After my kidnapping I was extremely angry and it came out in "anti social" behavior as well. I was one wild fucked up girl for many years. But somehow I managed to bury the anger where I could no longer reach it. Now its back and I'm fucked up all over again, but in a different way this time.
"After i was outta str8 for a while and i was still just as pissed off, if not more than ever i realized that there would never be a way to make up for what i had lost. Never."

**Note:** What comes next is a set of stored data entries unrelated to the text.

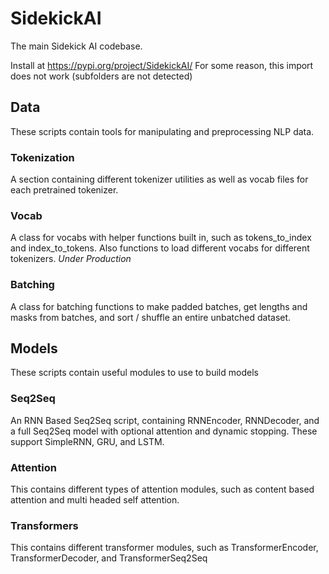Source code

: # SidekickAI
The main Sidekick AI codebase.

Install at https://pypi.org/project/SidekickAI/
For some reason, this import does not work (subfolders are not detected)

## Data
These scripts contain tools for manipulating and preprocessing NLP data.
### Tokenization
A section containing different tokenizer utilities as well as vocab files for each pretrained tokenizer.
### Vocab
A class for vocabs with helper functions built in, such as tokens_to_index and index_to_tokens. Also functions to load different vocabs for different tokenizers. *Under Production*
### Batching
A class for batching functions to make padded batches, get lengths and masks from batches, and sort / shuffle an entire unbatched dataset.

## Models
These scripts contain useful modules to use to build models
### Seq2Seq
An RNN Based Seq2Seq script, containing RNNEncoder, RNNDecoder, and a full Seq2Seq model with optional attention and dynamic stopping. These support SimpleRNN, GRU, and LSTM.
### Attention
This contains different types of attention modules, such as content based attention and multi headed self attention.
### Transformers
This contains different transformer modules, such as TransformerEncoder, TransformerDecoder, and TransformerSeq2Seq
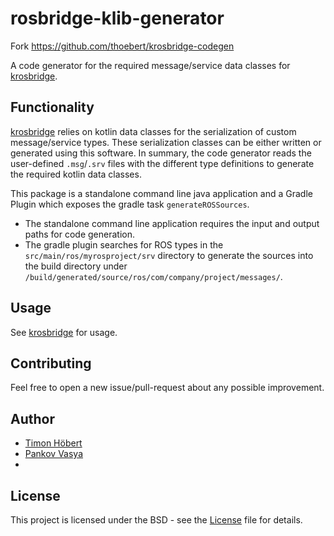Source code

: # rosbridge-klib-generator

Fork https://github.com/thoebert/krosbridge-codegen

A code generator for the required message/service data classes for [krosbridge](https://github.com/thoebert/krosbridge). 

## Functionality

[krosbridge](https://github.com/thoebert/krosbridge) relies on kotlin data classes for the serialization of custom message/service types. These serialization classes can be either written or generated using this software.
In summary, the code generator reads the user-defined `.msg`/`.srv` files with the different type definitions to generate the required kotlin data classes.

This package is a standalone command line java application and a Gradle Plugin which exposes the gradle task `generateROSSources`.
* The standalone command line application requires the input and output paths for code generation.
* The gradle plugin searches for ROS types in the `src/main/ros/myrosproject/srv` directory to generate the sources into the build directory under `/build/generated/source/ros/com/company/project/messages/`.

## Usage

See [krosbridge](https://github.com/thoebert/krosbridge) for usage.

## Contributing

Feel free to open a new issue/pull-request about any possible improvement.

## Author

* [Timon Höbert](https://github.com/thoebert)
* [Pankov Vasya](https://github.com/pank-su)
* 
## License

This project is licensed under the BSD - see the [License](License) file for details.
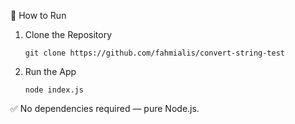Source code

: 🧾 How to Run

1. Clone the Repository

    `git clone https://github.com/fahmialis/convert-string-test`

2. Run the App

    `node index.js`

 ✅ No dependencies required — pure Node.js.
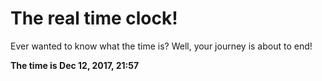 # The real time clock!

Ever wanted to know what the time is? Well, your journey is about to end!

**The time is Dec 12, 2017, 21:57**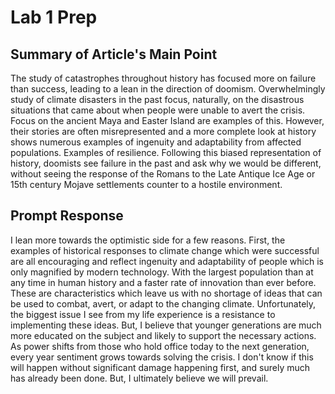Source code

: # Lab 1 Prep

## Summary of Article's Main Point

The study of catastrophes throughout history has focused more on failure than success, leading to a lean in the direction of doomism. Overwhelmingly study of climate disasters in the past focus, naturally, on the disastrous situations that came about when people were unable to avert the crisis. Focus on the ancient Maya and Easter Island are examples of this. However, their stories are often misrepresented and a more complete look at history shows numerous examples of ingenuity and adaptability from affected populations. Examples of resilience. Following this biased representation of history, doomists see failure in the past and ask why we would be different, without seeing the response of the Romans to the Late Antique Ice Age or 15th century Mojave settlements counter to a hostile environment.

## Prompt Response

I lean more towards the optimistic side for a few reasons. First, the examples of historical responses to climate change which were successful are all encouraging and reflect ingenuity and adaptability of people which is only magnified by modern technology. With the largest population than at any time in human history and a faster rate of innovation than ever before. These are characteristics which leave us with no shortage of ideas that can be used to combat, avert, or adapt to the changing climate. Unfortunately, the biggest issue I see from my life experience is a resistance to implementing these ideas. But, I believe that younger generations are much more educated on the subject and likely to support the necessary actions. As power shifts from those who hold office today to the next generation, every year sentiment grows towards solving the crisis. I don't know if this will happen without significant damage happening first, and surely much has already been done. But, I ultimately believe we will prevail.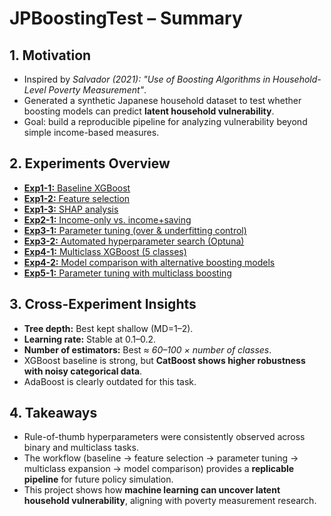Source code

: # JPBoostingTest – Summary

## 1. Motivation  
- Inspired by *Salvador (2021): "Use of Boosting Algorithms in Household-Level Poverty Measurement"*.  
- Generated a synthetic Japanese household dataset to test whether boosting models can predict **latent household vulnerability**.  
- Goal: build a reproducible pipeline for analyzing vulnerability beyond simple income-based measures.  

## 2. Experiments Overview  
- [**Exp1-1:** Baseline XGBoost](exp1-1_basicboosting)  
- [**Exp1-2:** Feature selection](exp1-2_featureselection)  
- [**Exp1-3:** SHAP analysis](exp1-3_shap%20analysis)  
- [**Exp2-1:** Income-only vs. income+saving](exp2-1_income%20%26%20income%2Bsave)  
- [**Exp3-1:** Parameter tuning (over & underfitting control)](exp3-1_parameter%20tuning%20(over%20%26%20underfitting%20control))  
- [**Exp3-2:** Automated hyperparameter search (Optuna)](exp3-2_automated%20hyperparameter%20search%20(optuna))  
- [**Exp4-1:** Multiclass XGBoost (5 classes)](exp4-1_multiclass%20xgboost%20(5%20classes))  
- [**Exp4-2:** Model comparison with alternative boosting models](exp4-2_model%20comparison%20with%20alternative%20boosting%20models)  
- [**Exp5-1:** Parameter tuning with multiclass boosting](exp5-1_parameter%20tuning%20%20with%20multiclass%20boosting)  

## 3. Cross-Experiment Insights  
- **Tree depth:** Best kept shallow (MD=1–2).  
- **Learning rate:** Stable at 0.1–0.2.  
- **Number of estimators:** Best ≈ *60–100 × number of classes*.  
- XGBoost baseline is strong, but **CatBoost shows higher robustness with noisy categorical data**.  
- AdaBoost is clearly outdated for this task.  

## 4. Takeaways  
- Rule-of-thumb hyperparameters were consistently observed across binary and multiclass tasks.  
- The workflow (baseline → feature selection → parameter tuning → multiclass expansion → model comparison) provides a **replicable pipeline** for future policy simulation.  
- This project shows how **machine learning can uncover latent household vulnerability**, aligning with poverty measurement research.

I've always been aware of what I had lost, my childhood, just for starters. But I wouldnt allow myself to feel the loss. God do I feel it now. :sad:
"i'm not even really sure when i realized that, or if it happenend over an extended time or what. i did a lot of fucked up shit, i guess, i'm still not really sure how i should judge my own actions, because i'm so fucked up from bein' in Str8 when i was 16,17 and 18 and 19. But yeah i done alot of fucked up shit tryin' to get over Str8. i've taken all kinds of wrong/not necsessacerily wrong(sp??) turns and found myself starin' down all kin' o' ugly beasts, not knowin if i was safe or not, or if the door would be busted open any second and i would be hauled away to some secret prison for people who really know what's happenin' or what 'n' ...ya know...So i've spent some time on it...'n' wondered what i should do..."
yeah I did plenty of stupid shit trying to forget straight...and I have always feared being unjustly locked up again. I will always fear secret prisons.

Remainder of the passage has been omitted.